Omdat politiek tegenwoordig vooral om beeldvorming draait en de persvoorlichters op het ministerie van Justitie zich een hoedje schrokken van de harde en emotionele reacties op Twitter ging er zondag al een excuusbrief van de staatssecretaris de deur uit. Niet dat 100.000 Afghaanse asielzoekers een slag in de lucht is, maar zij had ’niet vooruit moeten lopen op hoe het kabinet omgaat met de hulpvragen die zijn binnengekomen’.

Een ’braindrain’ door de exodus van de hogeropgeleide Afghanen is ’een oprechte zorg’ van Broekers-Knol, maar de term was in het interview ’onjuist gekozen’, omdat het de indruk wekt dat het kabinet het als argument gebruikt om hogeropgeleide Afghanen te ontmoedigen of zelfs tegen te werken het land te verlaten.

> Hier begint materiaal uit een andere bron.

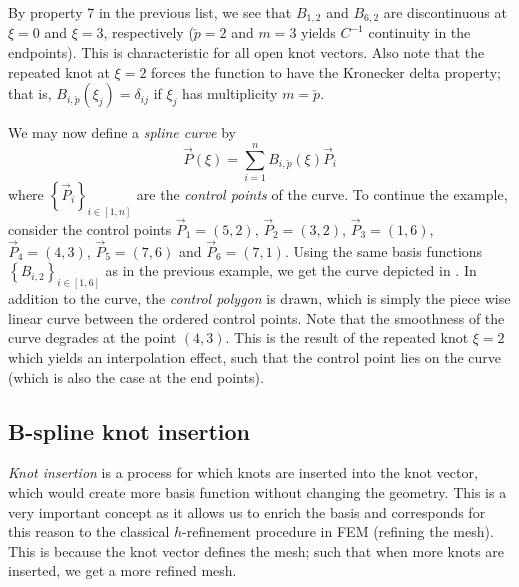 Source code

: By property 7 in the previous list, we see that $B_{1,2}$ and $B_{6,2}$ are discontinuous at $\xi = 0$ and $\xi = 3$, respectively ($\check{p}=2$ and $m=3$ yields $C^{-1}$ continuity in the endpoints). This is characteristic for all open knot vectors. Also note that the repeated knot at $\xi = 2$ forces the function to have the Kronecker delta property; that is, $B_{i,\check{p}}(\xi_j) = \delta_{ij}$ if $\xi_j$ has multiplicity $m=\check{p}$.

We may now define a \textit{spline curve} by
\begin{equation*}
	\vec{P}(\xi) = \sum_{i=1}^n B_{i,\check{p}}(\xi) \vec{P}_i
\end{equation*}
where $\left\{\vec{P}_i\right\}_{i\in[1,n]}$ are the \textit{control points} of the curve. To continue the example, consider the control points $\vec{P}_1=(5,2)$, $\vec{P}_2=(3,2)$, $\vec{P}_3=(1,6)$, $\vec{P}_4=(4,3)$, $\vec{P}_5=(7,6)$ and $\vec{P}_6=(7,1)$. Using the same basis functions $\left\{B_{i,2}\right\}_{i\in[1,6]}$ as in the previous example, we get the curve depicted in . In addition to the curve, the \textit{control polygon} is drawn, which is simply the piece wise linear curve between the ordered control points. Note that the smoothness of the curve degrades at the point $(4,3)$. This is the result of the repeated knot $\xi = 2$ which yields an interpolation effect, such that the control point lies on the curve (which is also the case at the end points).

\subsection{B-spline knot insertion}
\textit{Knot insertion} is a process for which knots are inserted into the knot vector, which would create more basis function without changing the geometry. This is a very important concept as it allows us to enrich the basis and corresponds for this reason to the classical $h$-refinement procedure in FEM (refining the mesh). This is because the knot vector defines the mesh; such that when more knots are inserted, we get a more refined mesh.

Hoewel misschien niet álle familieleden genoemd in de e-mails in aanmerking komen voor asiel in Nederland, zijn Afghaanse gezinnen groot. In 2015 heb ik een Afghaanse jongeman, die in Griekenland werkte en daar al 7 jaar wachtte op de start van een asielprocedure, geholpen in Nederland asiel te krijgen. Zijn 2 broers en 3 zussen met aanhang en kinderen en zijn ouders zijn nu in Turkije en hopen een keer de stap naar Europa te kunnen maken.

Ik begrijp de woede van deze parlementariërs niet over een vrij reële schatting door de staatssecretaris van 100.000 Afghaanse vluchtelingen. Het zou zelfs nog wel eens een conservatieve inschatting kunnen zijn. En zo niet, wat is er op tegen om rekening te houden met een ’worst case’-scenario? Dan is de opvang in Nederland een keer wél voorbereid op een grote toestroom.

Het Nederlandse asielbeleid laat zich keer op keer verrassen. De azc’s krijgen op dit moment 1200 nieuwe asielzoekers per week te verwerken. Inmiddels zijn alle 29.000 bedden in de azc’s bezet, worden kazernes en congreshallen ingezet, tentenkampen worden gebouwd, vakantieparken en hotels wordt gevraagd om bij te springen. Om het nog maar niet te hebben over de onvermijdelijke gevolgen op langere termijn: de aantallen asielzoekers en statushouders die in aanmerking komen voor huizen die er niet zijn.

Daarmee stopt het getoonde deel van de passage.